To make the sixth box as big as possible
- Using the fourth box move we have [math]\displaystyle{ [0,0,0,28,1,1] }[/math]. We can move [math]\displaystyle{ [28,1,1] }[/math] to [math]\displaystyle{ [27,0,7] }[/math] through Type 1; then using a variant of advanced move 3 we get [math]\displaystyle{ [0,0,7 * 2^{27}] }[/math], leading to [math]\displaystyle{ 7 \times 2^{27} }[/math] coins in the last box.
- A new record: we can get [math]\displaystyle{ 2^{192} }[/math] in the 6th box by [math]\displaystyle{ [1,1,1,1,1,1]\to \to [0,0,7,1,1,1]\to [0,0,7,0,3,1] \to \to [0,0,1,0,3\times 2^6,1]\to[0,0,0,3\times 2^6,0,1]\to [0,0,0,0,0,2^{3\times 2^6}] }[/math] where [math]\displaystyle{ \to\to }[/math] are the special moves.
Completed solutions
First solution
Fist, I introduce a move that follows from compound move 3:
(1) [math]\displaystyle{ [N,M,0,0] \to [N-1, 1, 0, 2^{M+1}] \to [N-2,2^{M+1}, 0, 0 ] }[/math]
We can get
(2) [math]\displaystyle{ [0,0, 140, 0, 0 ,0] }[/math] as follows:
- [math]\displaystyle{ [1,1,1,1,1,1] \to [0,2,2,2,2,3] \to [0,2,1,1,8,3] \to [0,2,1,1,0,19] \to [0,1,19,0,0,0] }[/math]
- [math]\displaystyle{ \to [0,1,1,36,0,0] \to [0,1,1,1,0,140] \to [0,0,140,0,0,0] }[/math]
By (1) combined with (2) we can get some number that is greater than [math]\displaystyle{ n:=2010^{2010^{2010}} }[/math] in the 4th spot
And swapping 5 with 6 enough times, we can adjust this number to have the value n/4. Moving everything to the right will give us the desired result.
Second solution
[math]\displaystyle{ [1,1,1,1,1,1] \to [0,3,1,1,1,1] \to [0,2,3,1,1,1] \to [0,2,1,5,1,1] \to [0,2,1,1,9,1] }[/math][math]\displaystyle{ \to [0,2,1,1,0,19] \to [0,2,1,0,19,0] \to [0,2,0,19,0,0] \to [0,1,19,0,0,0] }[/math].
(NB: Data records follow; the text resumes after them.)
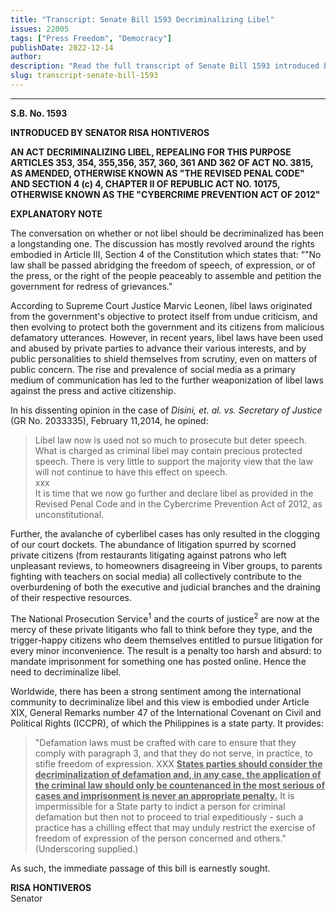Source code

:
 ```yaml
---
title: "Transcript: Senate Bill 1593 Decriminalizing Libel"
issues: 22005
tags: ["Press Freedom", "Democracy"]
publishDate: 2022-12-14
author: 
description: "Read the full transcript of Senate Bill 1593 introduced by Senator Risa Hontiveros to decriminalize libel. In it are provisions preventing the courts to imprison defendants accused of defamation on social media platforms."
slug: transcript-senate-bill-1593
---
```


<hr class="mb-10" />

**S.B. No. 1593**

**INTRODUCED BY SENATOR RISA HONTIVEROS**

**AN ACT**
**DECRIMINALIZING LIBEL, REPEALING FOR THIS PURPOSE ARTICLES 353, 354, 355,356, 357, 360, 361 AND 362 OF ACT NO. 3815, AS AMENDED, OTHERWISE KNOWN AS "THE REVISED PENAL CODE" AND SECTION 4 (c) 4, CHAPTER II OF REPUBLIC ACT NO. 10175, OTHERWISE KNOWN AS THE "CYBERCRIME PREVENTION ACT OF 2012"**

**EXPLANATORY NOTE**

The conversation on whether or not libel should be decriminalized has been a longstanding one. The discussion has mostly revolved around the rights embodied in Article III, Section 4 of the Constitution which states that: “"No law shall be passed abridging the freedom of speech, of expression, or of the press, or the right of the people peaceably to assemble and petition the government for redress of grievances."

According to Supreme Court Justice Marvic Leonen, libel laws originated from the government's objective to protect itself from undue criticism, and then evolving to protect both the government and its citizens from malicious defamatory utterances. However, in recent years, libel laws have been used and abused by private parties to advance their various interests, and by public personalities to shield themselves from scrutiny, even on matters of public concern. The rise and prevalence of social media as a primary medium of communication has led to the further weaponization of libel laws against the press and active citizenship.

In his dissenting opinion in the case of *Disini, et. al. vs. Secretary of Justice* (GR No. 2033335), February 11,2014, he opined:

> Libel law now is used not so much to prosecute but deter speech. What is charged as criminal libel may contain precious protected speech. There is very little to support the majority view that the law will not continue to have this effect on speech.  
xxx  
It is time that we now go further and declare libel as provided in the Revised Penal Code and in the Cybercrime Prevention Act of 2012, as unconstitutional.

Further, the avalanche of cyberlibel cases has only resulted in the clogging of our court dockets. The abundance of litigation spurred by scorned private citizens (from restaurants litigating against patrons who left unpleasant reviews, to homeowners disagreeing in Viber groups, to parents fighting with teachers on social media) all collectively contribute to the overburdening of both the executive and judicial branches and the draining of their respective resources.

The National Prosecution Service<sup>1</sup> and the courts of justice<sup>2</sup> are now at the mercy of these private litigants who fall to think before they type, and the trigger-happy citizens who deem themselves entitled to pursue litigation for every minor inconvenience. The result is a penalty too harsh and absurd: to mandate imprisonment for something one has posted online. Hence the need to decriminalize libel.

Worldwide, there has been a strong sentiment among the international community to decriminalize libel and this view is embodied under Article XIX, General Remarks number 47 of the International Covenant on Civil and Political Rights (ICCPR), of which the Philippines is a state party. It provides:

> "Defamation laws must be crafted with care to ensure that they comply with paragraph 3, and that they do not serve, in practice, to stifle freedom of expression. XXX **<u>States parties should consider the decriminalization of defamation and, in any case, the application of the criminal law should only be countenanced in the most serious of cases and imprisonment is never an appropriate penalty.</u>** It is impermissible for a State party to indict a person for criminal defamation but then not to proceed to trial expeditiously - such a practice has a chilling effect that may unduly restrict the exercise of freedom of expression of the person concerned and others." (Underscoring supplied.)

As such, the immediate passage of this bill is earnestly sought.

**RISA HONTIVEROS**  
Senator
Make use of the compound move 4 here so that [math]\displaystyle{ \to [0,1,0,2^{2^{\cdots^2}},0,0] \to [0,0,2^{2^{\cdots^2}},0,0,0]=[0,0,N,0,0,0] }[/math] where there are 19 2's. Note that [math]\displaystyle{ 2^{2^{2^2}}=2^16\gt 2010 }[/math]. Thus, [math]\displaystyle{ M=2^{2^{\cdots^2}} }[/math] with 12 2's is bigger than [math]\displaystyle{ K=2010^{2010^{2010}} }[/math]. Hence, we have [math]\displaystyle{ N\gt K\gt K/8 }[/math] so that [math]\displaystyle{ [0,0,N,0,0,0] \to [0,0,N-1,0,0,0] \to \cdots \to [0,0,K/8,0,0,0] \to [0,0,0,K/4,0,0] \to [0,0,0,0,K/2,0] \to [0,0,0,0,0,K] }[/math].